Вообще, писаных красавцев и харизматических мужиков на советском экране было немало. И у каждого, конечно, был свой подтекст в ролях, своя философия. Но со Штирлицем-Тихоновым случай особый. По сути дела, этот его мягкий, незаметный переход от князя Андрея – к Максим Максимычу, от одного человека в роскошном белом мундире – к другому, в роскошном черном – стал его главным творческим движением, главным свершением. И это не случайно. Свершение Тихонова (сделанное благодаря Юлиану Семенову и Лиозновой, а также благодаря автору литературной основы для сценария Льву Толстому и режиссеру Бондарчуку-старшему) – состояло вовсе не в том, что он был гениальным русским актером (хотя, конечно, он им был).

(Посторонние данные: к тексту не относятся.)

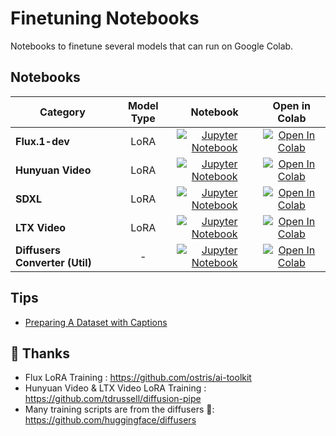 # Finetuning Notebooks

Notebooks to finetune several models that can run on Google Colab. 

## Notebooks

<div align="center">

| Category          | Model Type |                                                                                                       Notebook                                                                                                        |                                                                                                    Open in Colab                                                                                                     |
|-------------------|:---:|:---------------------------------------------------------------------------------------------------------------------------------------------------------------------------------------------------------------------:|:--------------------------------------------------------------------------------------------------------------------------------------------------------------------------------------------------------------------:|
| **Flux.1-dev**    | LoRA | [![Jupyter Notebook](https://img.shields.io/badge/Jupyter-Notebook-orange?style=flat&logo=jupyter)](https://github.com/jhj0517/finetuning-notebooks/blob/master/flux/finetuning_notebooks_flux_lora_dreambooth.ipynb) | [![Open In Colab](https://colab.research.google.com/assets/colab-badge.svg)](https://colab.research.google.com/github/jhj0517/finetuning-notebooks/blob/master/flux/finetuning_notebooks_flux_lora_dreambooth.ipynb) |
| **Hunyuan Video** | LoRA |   [![Jupyter Notebook](https://img.shields.io/badge/Jupyter-Notebook-orange?style=flat&logo=jupyter)](https://github.com/jhj0517/finetuning-notebooks/blob/master/hunyuan/finetuning_notebooks_hunyuan_lora.ipynb)    |   [![Open In Colab](https://colab.research.google.com/assets/colab-badge.svg)](https://colab.research.google.com/github/jhj0517/finetuning-notebooks/blob/master/hunyuan/finetuning_notebooks_hunyuan_lora.ipynb)    |
| **SDXL**          | LoRA | [![Jupyter Notebook](https://img.shields.io/badge/Jupyter-Notebook-orange?style=flat&logo=jupyter)](https://github.com/jhj0517/finetuning-notebooks/blob/master/sdxl/finetuning_notebooks_sdxl_lora_dreambooth.ipynb) | [![Open In Colab](https://colab.research.google.com/assets/colab-badge.svg)](https://colab.research.google.com/github/jhj0517/finetuning-notebooks/blob/master/sdxl/finetuning_notebooks_sdxl_lora_dreambooth.ipynb) |
| **LTX Video**     | LoRA | [![Jupyter Notebook](https://img.shields.io/badge/Jupyter-Notebook-orange?style=flat&logo=jupyter)](https://github.com/jhj0517/finetuning-notebooks/blob/master/ltx/finetuning_notebooks_ltx_lora)  |       [![Open In Colab](https://colab.research.google.com/assets/colab-badge.svg)](https://colab.research.google.com/github/jhj0517/finetuning-notebooks/blob/master/ltx/finetuning_notebooks_ltx_lora.ipynb)        |
| **Diffusers Converter (Util)**     | - | [![Jupyter Notebook](https://img.shields.io/badge/Jupyter-Notebook-orange?style=flat&logo=jupyter)](https://github.com/jhj0517/finetuning-notebooks/blob/master/utils/finetuning_notebooks_diffusers_converter.ipynb)  |       [![Open In Colab](https://colab.research.google.com/assets/colab-badge.svg)](https://colab.research.google.com/github/jhj0517/finetuning-notebooks/blob/master/utils/finetuning_notebooks_diffusers_converter.ipynb)        |

</div>

## Tips
- [Preparing A Dataset with Captions](https://github.com/jhj0517/finetuning-notebooks/blob/master/docs/Preparing%20A%20Dataset%20with%20Captions.md)

## 🌺 Thanks

- Flux LoRA Training : https://github.com/ostris/ai-toolkit
- Hunyuan Video & LTX Video LoRA Training : https://github.com/tdrussell/diffusion-pipe
- Many training scripts are from the diffusers 🤗: https://github.com/huggingface/diffusers
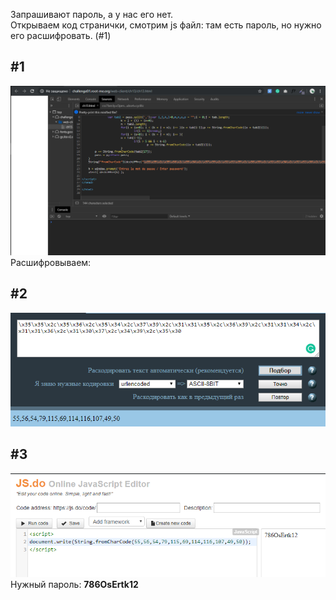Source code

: Запрашивают пароль, а у нас его нет.<br>
Открываем код странички, смотрим js файл: там есть пароль, но нужно его расшифровать. (#1)<br>
<h2>#1</h2>
<img src="HW-8-0.PNG">
Расшифровываем:
<h2>#2</h2>
<img src="HW-8-2.PNG">
<h2>#3</h2>
<img src="HW-8-1.PNG">
Нужный пароль: <b>786OsErtk12</b>
<br><br>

Свершение его состояло в том, что он гениально (в Штирлице) выразил эту главную русскую драму ХХ века. Необходимость постоянно врастать в среду, притворяться, подстраиваться, играть, быть своим среди чужих, необходимость постоянно думать о том, чтобы не потерять лицо, необходимость говорить с врагами на их языке, необходимость оставаться собой в любых, самых невероятных условиях, необходимость быть внутренне одиноким. Давно уже высказана смелая догадка о том, что у Лиозновой и Семенова получилась в «17 мгновениях» вовсе не гитлеровская Германия, а ЦК КПСС и КГБ, да и вообще любая тоталитарно-бюрократическая среда, не важно, как именно она называется, и оттого чуть ли не главный наш фильм о победе над врагом выглядит до сих пор так шокирующе, так парадоксально. Потому что главный победитель – среди врагов. Он носит форму врага. Он не просто шпион, разведчик. Он – Штирлиц.

Штирлицами были мы все. На партсобраниях, на партхозактивах и партконференциях, на съездах комсомола и партии, на лекциях по марксизму-ленинизму, на летучках и планерках, на коллегиях и расширенных заседаниях, на встречах с читателями, зрителями и избирателями. Впрочем, о чем это я?

Я лично никуда не избирался и в советские годы ни с какими читателями не встречался, слава богу. Но глядя на Штирлица, на то, как он идет по коридору, жжет в пепельнице шифровку или печет в камине картошку (а также спасает радистку Кэт и бьет мерзавца Холтоффа бутылкой по голове) – я как-то всегда, незаметно и неосознанно, видел в нем не разведчика только, а вот такого вот советского интеллигента, который, чтобы не потерять лицо и достоинство, всегда внутренне зажат, скован, напряжен, и именно благодаря этому своему качеству (ведь это тайна, загадка!) – возносится порой необычайно высоко.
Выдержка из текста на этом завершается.